The book is pretty much action from start to finish. A problem after a problem is thrown at Rake from evacuating Argus to finding fuel to establishing communications to fighting aliens to saving the universe. Rake is indefatigable; I don’t think she eats or sleeps for days. Her physiology is assisted with Imprints, alien technology inserted under her skin that makes her stronger and helps her heal faster, but it’s still impressive. She’s fuelled by her duty and her personal relationship with a fellow officer who has gone missing with the crew of his repair ship.

The other point of view character is Cavalon Mercer, grandson of the ruler of the universe and the sole heir. He has a toxic relationship with his grandfather, which has led to him being banished to the edge of the universe, hopefully to die there. Privileged and unaccustomed to military life though he is, he nonetheless manages to make himself an indispensable part of Rake’s team—mostly because he has several useful degrees from genetics to astromechanics. He’s a great character, a coward who rises to the occasion time after time.

This was a wonderfully solid book, with language that grounded the reader to the world and action with ease. There was nothing unnecessary; the backstories and the world were given only as much space as they needed, and it didn’t try to be anything other than it claimed, a sci-fi adventure. Politics and romance were background noise.
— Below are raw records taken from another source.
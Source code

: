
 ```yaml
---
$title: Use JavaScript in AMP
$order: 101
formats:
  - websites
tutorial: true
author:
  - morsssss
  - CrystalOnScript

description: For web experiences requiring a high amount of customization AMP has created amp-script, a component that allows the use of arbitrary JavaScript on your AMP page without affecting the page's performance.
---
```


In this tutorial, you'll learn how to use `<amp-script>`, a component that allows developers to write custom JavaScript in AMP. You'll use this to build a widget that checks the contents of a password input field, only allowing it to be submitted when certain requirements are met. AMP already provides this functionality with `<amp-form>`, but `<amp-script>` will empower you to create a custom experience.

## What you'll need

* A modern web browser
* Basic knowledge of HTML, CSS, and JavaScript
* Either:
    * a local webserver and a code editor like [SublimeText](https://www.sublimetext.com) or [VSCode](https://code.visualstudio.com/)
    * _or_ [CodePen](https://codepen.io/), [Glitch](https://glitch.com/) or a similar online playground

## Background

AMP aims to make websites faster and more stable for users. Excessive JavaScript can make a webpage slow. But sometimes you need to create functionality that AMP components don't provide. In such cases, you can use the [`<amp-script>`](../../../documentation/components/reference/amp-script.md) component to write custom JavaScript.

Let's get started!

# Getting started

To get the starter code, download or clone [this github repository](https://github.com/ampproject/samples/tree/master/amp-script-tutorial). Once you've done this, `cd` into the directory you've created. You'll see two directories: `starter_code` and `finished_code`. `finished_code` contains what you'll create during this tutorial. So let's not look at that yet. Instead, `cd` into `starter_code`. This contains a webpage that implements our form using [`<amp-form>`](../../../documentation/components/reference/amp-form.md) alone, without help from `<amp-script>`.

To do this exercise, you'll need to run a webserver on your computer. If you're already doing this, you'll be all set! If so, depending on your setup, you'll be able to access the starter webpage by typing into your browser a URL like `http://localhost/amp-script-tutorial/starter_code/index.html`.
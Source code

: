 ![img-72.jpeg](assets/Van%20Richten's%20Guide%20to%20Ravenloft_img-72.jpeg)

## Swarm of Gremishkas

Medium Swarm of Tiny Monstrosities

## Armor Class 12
With only two POV characters, I expected the relationship between Rake and Cavalon to be the driving force of the narrative—whether antagonist or romantic—but while a friendship of sorts forms between them, they have their own storylines that only occasionally meet. Even though the action was almost non-stop, there was time for their personal stories, growth and grief too. All in all, a great book that instantly made me want to read the next one too.